The History of Sex: Geneva -- The Man Who Has Sex With Cars -- (Chap. V, Pt. 14)

Nowhere is modern Geneva's mix of luxury and lust, of mammon and mammaries, more apparent than its annual Motor Show, another unlikely byproduct of Calvin's internationalism—and a development that no doubt would have horrified Rousseau, whose last book was Reveries of a Solitary Walker.

For the best part of a century, Switzerland has provided neutral turf for rival automakers from around the world to seduce the public with their latest models, usually posing in front of a new car.

To tempt you into attending, the Motor Show's official website has a photo gallery entitled 'Atmosphere:' snapshots of young things come-hithering while the suits around them stand a-dithering.

If the businessmen were actually sitting in the cars, it could be a convention for working girls and the suits who use them.

'HOW TO MAKE LOVE TO A CAR'


Of course, ever since the first Model T rolled off the assembly line, you can bet that one of Henry Ford's newly empowered workers was plotting how and with whom to exploit the semi-privacy of its upholstered backseat.

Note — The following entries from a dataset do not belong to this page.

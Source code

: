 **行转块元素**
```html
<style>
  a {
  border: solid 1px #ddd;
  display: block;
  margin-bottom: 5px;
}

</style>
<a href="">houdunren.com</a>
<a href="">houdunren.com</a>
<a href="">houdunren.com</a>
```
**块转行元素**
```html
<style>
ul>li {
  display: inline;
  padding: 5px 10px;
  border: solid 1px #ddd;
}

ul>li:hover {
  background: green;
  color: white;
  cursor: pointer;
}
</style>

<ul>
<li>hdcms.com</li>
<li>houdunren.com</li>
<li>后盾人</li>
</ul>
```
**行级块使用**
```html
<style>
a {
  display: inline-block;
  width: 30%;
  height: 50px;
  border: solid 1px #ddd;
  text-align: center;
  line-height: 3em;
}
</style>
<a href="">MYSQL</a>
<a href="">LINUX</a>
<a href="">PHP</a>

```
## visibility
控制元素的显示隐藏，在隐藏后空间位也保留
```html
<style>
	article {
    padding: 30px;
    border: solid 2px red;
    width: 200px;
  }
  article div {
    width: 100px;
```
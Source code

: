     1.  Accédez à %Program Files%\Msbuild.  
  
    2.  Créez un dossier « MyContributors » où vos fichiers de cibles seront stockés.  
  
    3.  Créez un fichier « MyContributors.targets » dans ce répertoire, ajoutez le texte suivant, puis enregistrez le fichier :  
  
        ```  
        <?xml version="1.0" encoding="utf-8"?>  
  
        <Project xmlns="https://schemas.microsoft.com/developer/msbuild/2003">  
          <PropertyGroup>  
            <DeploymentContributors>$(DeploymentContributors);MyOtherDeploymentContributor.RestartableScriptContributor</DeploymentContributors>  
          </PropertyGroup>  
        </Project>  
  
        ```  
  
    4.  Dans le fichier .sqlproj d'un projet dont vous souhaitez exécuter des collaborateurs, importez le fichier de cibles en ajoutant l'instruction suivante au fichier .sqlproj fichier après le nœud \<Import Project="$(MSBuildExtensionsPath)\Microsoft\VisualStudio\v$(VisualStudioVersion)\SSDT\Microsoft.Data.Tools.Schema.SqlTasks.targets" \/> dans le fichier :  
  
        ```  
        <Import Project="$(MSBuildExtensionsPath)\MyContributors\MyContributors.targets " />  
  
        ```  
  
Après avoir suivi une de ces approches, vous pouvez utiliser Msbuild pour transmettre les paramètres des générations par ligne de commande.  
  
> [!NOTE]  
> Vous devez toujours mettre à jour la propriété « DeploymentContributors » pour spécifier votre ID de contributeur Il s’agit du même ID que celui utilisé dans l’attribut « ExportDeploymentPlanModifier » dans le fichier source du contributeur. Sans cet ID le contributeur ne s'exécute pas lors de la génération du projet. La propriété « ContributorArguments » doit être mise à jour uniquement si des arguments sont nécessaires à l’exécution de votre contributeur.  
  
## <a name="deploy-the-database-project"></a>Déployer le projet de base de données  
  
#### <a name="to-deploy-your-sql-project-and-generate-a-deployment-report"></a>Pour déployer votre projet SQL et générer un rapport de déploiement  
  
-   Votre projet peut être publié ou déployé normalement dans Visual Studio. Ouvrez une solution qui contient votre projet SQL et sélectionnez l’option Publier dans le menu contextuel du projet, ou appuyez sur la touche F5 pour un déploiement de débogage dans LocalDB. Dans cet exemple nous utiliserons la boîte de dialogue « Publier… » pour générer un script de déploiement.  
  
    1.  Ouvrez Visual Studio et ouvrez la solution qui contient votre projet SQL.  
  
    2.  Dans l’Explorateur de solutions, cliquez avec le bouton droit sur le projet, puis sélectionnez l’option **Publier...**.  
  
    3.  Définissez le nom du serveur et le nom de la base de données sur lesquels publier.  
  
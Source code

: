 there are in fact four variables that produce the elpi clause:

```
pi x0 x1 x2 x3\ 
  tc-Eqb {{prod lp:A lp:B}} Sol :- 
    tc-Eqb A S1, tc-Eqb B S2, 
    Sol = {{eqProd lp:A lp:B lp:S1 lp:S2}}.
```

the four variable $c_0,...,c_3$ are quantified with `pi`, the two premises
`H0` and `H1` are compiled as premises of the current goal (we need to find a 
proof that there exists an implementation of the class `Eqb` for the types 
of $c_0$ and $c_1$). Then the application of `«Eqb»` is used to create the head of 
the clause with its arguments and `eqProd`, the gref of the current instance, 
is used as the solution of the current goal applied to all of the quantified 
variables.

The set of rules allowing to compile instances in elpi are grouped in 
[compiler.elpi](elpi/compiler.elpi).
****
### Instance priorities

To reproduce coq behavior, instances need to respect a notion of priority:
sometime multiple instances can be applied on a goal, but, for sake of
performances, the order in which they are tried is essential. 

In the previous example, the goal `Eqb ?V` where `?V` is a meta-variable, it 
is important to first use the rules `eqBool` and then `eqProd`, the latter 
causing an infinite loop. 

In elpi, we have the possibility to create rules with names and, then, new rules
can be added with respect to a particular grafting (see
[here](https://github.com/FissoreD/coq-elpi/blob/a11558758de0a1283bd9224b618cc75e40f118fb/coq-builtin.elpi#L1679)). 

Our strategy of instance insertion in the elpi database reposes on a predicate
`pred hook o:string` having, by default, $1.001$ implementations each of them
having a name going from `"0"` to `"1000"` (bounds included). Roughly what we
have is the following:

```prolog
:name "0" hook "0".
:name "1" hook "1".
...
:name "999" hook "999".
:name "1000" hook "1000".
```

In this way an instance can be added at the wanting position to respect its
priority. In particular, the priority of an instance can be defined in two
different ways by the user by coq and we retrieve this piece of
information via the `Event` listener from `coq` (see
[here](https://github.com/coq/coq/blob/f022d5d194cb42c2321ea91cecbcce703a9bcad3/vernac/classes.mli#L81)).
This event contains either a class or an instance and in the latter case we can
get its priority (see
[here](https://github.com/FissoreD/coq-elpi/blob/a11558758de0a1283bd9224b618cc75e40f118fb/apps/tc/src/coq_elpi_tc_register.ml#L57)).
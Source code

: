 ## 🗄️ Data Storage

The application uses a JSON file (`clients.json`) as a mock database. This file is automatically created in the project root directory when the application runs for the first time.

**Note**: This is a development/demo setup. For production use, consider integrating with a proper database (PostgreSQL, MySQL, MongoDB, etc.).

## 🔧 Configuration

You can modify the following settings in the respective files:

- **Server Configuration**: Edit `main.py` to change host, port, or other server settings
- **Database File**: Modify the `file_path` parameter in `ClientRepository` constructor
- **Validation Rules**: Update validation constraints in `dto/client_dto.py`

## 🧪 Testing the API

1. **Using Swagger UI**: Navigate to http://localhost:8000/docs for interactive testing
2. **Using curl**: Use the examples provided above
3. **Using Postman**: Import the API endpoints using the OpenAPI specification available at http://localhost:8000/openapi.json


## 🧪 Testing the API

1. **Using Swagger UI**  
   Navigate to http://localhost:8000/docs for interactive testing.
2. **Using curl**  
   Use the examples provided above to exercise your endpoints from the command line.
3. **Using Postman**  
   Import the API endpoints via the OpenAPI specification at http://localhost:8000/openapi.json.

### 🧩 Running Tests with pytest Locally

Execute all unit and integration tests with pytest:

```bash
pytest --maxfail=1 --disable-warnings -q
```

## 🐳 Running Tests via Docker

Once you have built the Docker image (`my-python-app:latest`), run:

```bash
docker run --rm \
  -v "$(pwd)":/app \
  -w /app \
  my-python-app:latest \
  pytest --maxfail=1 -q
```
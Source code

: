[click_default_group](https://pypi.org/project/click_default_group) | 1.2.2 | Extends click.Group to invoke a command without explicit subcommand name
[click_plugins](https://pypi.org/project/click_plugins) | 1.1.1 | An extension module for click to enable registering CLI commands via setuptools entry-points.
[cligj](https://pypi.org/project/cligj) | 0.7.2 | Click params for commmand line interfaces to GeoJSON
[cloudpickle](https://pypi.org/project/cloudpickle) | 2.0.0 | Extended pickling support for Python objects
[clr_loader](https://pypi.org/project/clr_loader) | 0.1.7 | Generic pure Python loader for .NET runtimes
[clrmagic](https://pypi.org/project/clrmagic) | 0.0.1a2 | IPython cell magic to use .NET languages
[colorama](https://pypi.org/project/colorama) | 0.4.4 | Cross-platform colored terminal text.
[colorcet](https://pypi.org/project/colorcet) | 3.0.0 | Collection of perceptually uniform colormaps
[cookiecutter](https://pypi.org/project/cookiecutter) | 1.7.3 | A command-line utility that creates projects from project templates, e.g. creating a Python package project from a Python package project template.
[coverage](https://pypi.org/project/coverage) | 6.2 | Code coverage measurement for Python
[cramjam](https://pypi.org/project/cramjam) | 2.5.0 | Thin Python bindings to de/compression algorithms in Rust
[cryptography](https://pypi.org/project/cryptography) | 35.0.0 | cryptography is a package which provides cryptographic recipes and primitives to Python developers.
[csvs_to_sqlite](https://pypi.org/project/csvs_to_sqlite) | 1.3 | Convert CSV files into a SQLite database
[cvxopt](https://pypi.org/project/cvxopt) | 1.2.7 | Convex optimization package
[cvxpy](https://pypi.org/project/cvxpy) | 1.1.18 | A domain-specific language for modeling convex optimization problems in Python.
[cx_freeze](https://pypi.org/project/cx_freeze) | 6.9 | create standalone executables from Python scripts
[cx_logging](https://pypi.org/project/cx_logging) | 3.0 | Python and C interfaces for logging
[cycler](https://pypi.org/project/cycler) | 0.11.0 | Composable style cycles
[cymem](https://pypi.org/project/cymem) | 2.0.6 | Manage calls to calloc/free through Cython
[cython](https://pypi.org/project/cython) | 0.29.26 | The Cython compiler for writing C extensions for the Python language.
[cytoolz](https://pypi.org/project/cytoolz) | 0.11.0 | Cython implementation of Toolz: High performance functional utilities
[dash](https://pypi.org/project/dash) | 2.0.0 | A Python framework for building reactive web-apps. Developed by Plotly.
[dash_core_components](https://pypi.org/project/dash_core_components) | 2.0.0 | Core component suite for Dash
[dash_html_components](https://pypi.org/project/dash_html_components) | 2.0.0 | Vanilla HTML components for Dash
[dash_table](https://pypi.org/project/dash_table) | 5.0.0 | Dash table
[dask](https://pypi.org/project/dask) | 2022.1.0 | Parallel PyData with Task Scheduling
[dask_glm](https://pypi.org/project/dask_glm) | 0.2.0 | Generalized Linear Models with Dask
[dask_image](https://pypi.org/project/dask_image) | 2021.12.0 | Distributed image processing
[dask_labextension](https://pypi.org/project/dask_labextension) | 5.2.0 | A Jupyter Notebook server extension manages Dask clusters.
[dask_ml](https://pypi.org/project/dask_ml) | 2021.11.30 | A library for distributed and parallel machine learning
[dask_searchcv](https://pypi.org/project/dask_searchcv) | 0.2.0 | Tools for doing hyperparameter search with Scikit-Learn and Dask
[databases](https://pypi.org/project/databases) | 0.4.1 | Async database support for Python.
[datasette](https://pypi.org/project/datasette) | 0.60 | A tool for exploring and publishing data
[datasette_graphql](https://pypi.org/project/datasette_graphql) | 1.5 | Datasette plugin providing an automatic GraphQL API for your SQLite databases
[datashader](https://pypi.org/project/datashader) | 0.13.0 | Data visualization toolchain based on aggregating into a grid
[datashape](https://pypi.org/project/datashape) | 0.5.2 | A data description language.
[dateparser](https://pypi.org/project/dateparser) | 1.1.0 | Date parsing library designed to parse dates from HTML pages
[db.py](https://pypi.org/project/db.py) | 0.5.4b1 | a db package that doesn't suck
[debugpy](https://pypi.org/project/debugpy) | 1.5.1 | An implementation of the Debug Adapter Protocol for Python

But it's taken our era, empowered by the invention of the World Wide Web, to create entire global communities devoted to actual auto-erotica like 'dogging' or the logical culmination of the much-vaunted 'love affair with the auto:' people who have sex with their cars.

In what seems like April Fool's come early, Britain's Sun tabloid has alerted the world to the case of thirty-eight-year-old Chris Donald, a mechanic from England's West Country who boasts that he's had sex with more than thirty different (car) models, as well as two motorboats and a jetski.

Of the BMW 520i V6 he says gallantly: 'It wasn't all sex. She was a great drive, too.'

Chris has his very own website, including a manual on 'How to Make Love to a Car or Other Vehicle.'

Tip No. 3: 'Leather interiors on luxury vehicles work rather well for humping. I've seen vanilla folks enjoy this as an alternative to lady palm and her five fingers. Cleans easy, too!' 

Shudder.

As with so many of the world's ills, Chris reckons his fetish is David-Hasselhoff-related; apparently, he spent too much time watching the Hoff's talking car in Knight Rider.

Sure enough, The Sun has a photo of the corpulent mechanic with his kit off, 'humper to bumper' with a recent conquest.

'Some men prefer boobs and bums, but I prefer curvy bodywork.'
Chris the West Country Mechanic putting the moves on his latest conquest
(The Sun)
Chris claims he's in a long-term relationship with a girlfriend (see 'lady palm' above) and says he knows more than 500 like-minded souls.

Most of them masturbate while they video Chris 'exhausting himself.'

'Some even like to taste mechanical fluids, but that's going too far,' he clarifies.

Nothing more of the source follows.